At the Waterfront Tavern in Holyoke, a rap battle between Hoodie Cruger, who is black, and Petey Mitch, who is white, turns racist.

“I got rap sheets to rival my rap sheets,” spits Petey. “For your life, somewhere someway, had to pay two cents a day. That’s not what I meant to say — I’m really not racist.” The crowd — about 60 people, almost all men — goes from hooting loudly to hissing and whispering. New to the rap battle scene, I scan the horizon for the nearest exit.

Hoodie smirks, priming for his turn.

“I’m from Springfield where niggas spring steel,” Hoodie starts. “The cops’ll show up like whoah, this is a raw scene. I put 16 holes in this cracka like he a saltine.”

Holyoke has one of the highest crime rates of the state’s small cities, but on this battleground words become violent, and it stops there.

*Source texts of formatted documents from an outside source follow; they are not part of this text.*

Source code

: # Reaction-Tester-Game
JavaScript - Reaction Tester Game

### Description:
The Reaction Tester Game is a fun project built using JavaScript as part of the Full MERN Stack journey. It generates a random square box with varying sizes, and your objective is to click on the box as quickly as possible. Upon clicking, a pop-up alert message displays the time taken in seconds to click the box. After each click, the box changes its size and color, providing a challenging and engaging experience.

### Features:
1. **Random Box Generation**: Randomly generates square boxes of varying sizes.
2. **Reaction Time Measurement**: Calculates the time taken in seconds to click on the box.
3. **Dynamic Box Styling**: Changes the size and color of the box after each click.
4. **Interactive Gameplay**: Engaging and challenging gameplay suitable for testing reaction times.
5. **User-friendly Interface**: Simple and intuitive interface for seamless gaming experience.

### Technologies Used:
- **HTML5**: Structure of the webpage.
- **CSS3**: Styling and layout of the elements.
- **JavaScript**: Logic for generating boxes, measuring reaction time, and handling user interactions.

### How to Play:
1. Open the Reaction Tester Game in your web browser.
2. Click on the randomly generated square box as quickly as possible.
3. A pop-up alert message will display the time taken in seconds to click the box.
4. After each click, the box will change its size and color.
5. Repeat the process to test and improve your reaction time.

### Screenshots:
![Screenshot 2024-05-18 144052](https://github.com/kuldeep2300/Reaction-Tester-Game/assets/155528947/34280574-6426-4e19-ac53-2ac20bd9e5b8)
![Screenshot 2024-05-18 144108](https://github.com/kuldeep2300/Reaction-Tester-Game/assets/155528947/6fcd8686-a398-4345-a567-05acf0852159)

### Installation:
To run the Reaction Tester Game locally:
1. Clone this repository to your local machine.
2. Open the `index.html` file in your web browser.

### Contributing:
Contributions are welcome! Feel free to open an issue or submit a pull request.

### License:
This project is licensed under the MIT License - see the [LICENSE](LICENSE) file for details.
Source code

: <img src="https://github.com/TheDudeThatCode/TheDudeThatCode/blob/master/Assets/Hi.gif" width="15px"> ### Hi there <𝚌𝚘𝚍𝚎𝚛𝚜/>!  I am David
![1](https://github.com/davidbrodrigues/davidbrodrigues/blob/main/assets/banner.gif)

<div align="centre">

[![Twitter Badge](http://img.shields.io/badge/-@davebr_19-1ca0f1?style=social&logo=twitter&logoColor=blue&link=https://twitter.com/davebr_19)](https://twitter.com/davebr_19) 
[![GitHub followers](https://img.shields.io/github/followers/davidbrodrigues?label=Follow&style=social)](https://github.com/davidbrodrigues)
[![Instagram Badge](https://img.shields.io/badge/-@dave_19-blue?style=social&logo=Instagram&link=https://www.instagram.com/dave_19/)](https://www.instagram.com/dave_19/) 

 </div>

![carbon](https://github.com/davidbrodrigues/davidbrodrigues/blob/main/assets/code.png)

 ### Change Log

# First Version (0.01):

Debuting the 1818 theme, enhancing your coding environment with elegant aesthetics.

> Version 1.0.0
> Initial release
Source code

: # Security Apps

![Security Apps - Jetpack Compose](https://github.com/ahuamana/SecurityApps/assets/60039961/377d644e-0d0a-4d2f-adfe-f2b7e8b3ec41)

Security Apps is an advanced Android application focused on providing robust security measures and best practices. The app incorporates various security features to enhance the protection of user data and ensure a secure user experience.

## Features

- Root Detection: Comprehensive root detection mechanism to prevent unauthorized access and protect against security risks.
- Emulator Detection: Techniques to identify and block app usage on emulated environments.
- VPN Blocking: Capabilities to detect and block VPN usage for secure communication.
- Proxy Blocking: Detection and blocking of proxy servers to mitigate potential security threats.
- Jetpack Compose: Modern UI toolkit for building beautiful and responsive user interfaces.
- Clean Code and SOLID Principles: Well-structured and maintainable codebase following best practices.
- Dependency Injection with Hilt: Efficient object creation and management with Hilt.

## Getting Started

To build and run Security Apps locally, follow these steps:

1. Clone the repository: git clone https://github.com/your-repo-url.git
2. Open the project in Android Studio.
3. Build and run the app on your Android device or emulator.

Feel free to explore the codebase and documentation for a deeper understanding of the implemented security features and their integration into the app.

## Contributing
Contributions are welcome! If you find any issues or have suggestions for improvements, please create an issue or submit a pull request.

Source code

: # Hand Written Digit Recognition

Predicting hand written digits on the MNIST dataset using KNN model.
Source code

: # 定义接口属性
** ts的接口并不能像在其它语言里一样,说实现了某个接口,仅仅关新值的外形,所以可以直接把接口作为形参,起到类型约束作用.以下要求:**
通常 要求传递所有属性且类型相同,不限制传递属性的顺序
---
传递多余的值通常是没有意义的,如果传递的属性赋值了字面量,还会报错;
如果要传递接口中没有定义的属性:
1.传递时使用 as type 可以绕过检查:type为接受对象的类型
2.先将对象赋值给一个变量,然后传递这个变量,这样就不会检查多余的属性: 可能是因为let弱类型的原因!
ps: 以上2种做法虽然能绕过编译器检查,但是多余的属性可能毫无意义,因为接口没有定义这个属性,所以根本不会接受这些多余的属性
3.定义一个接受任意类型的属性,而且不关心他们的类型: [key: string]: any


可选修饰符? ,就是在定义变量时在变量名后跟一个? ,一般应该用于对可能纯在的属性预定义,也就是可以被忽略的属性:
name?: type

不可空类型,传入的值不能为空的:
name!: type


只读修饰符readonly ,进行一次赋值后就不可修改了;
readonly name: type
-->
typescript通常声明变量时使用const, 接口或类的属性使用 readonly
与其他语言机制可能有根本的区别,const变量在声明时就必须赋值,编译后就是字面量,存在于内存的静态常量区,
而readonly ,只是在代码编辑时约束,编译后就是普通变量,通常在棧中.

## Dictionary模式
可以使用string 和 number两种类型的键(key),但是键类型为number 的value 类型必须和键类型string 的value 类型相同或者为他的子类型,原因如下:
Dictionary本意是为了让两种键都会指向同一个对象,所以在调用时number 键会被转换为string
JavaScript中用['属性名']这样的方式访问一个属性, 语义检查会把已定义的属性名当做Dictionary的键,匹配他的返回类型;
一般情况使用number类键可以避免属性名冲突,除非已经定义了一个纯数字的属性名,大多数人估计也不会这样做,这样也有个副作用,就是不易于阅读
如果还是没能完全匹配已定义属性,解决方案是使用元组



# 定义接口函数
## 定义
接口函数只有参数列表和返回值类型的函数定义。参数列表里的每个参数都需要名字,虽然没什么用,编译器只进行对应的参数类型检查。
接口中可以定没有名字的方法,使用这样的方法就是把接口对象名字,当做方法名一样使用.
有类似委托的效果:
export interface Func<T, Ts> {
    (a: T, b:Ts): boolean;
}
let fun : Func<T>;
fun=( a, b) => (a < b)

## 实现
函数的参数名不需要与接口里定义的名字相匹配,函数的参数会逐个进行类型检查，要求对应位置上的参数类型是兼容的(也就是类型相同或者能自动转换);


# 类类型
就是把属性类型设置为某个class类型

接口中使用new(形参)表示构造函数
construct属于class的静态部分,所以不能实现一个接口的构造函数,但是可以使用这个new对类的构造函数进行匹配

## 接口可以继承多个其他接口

“It’s all a big show. It’s like grown men writing poems for each other,” says Jason Weeks, co-owner of the 413 Battle League, the show’s organizers. “They have the goal of making the other person look smaller, but no one’s going to kill each other.”

Holyoke Police Sergeant David O’Connell says he isn’t aware of officers being deployed to one of the Battle League’s monthly shows at the Waterfront. “Never heard of them,” O’Connell says of the League. “That’s probably a good thing.” However, not all local shows are so peaceful. In April, for example, three people were shot in the lobby of the Hippodrome in Springfield following a concert.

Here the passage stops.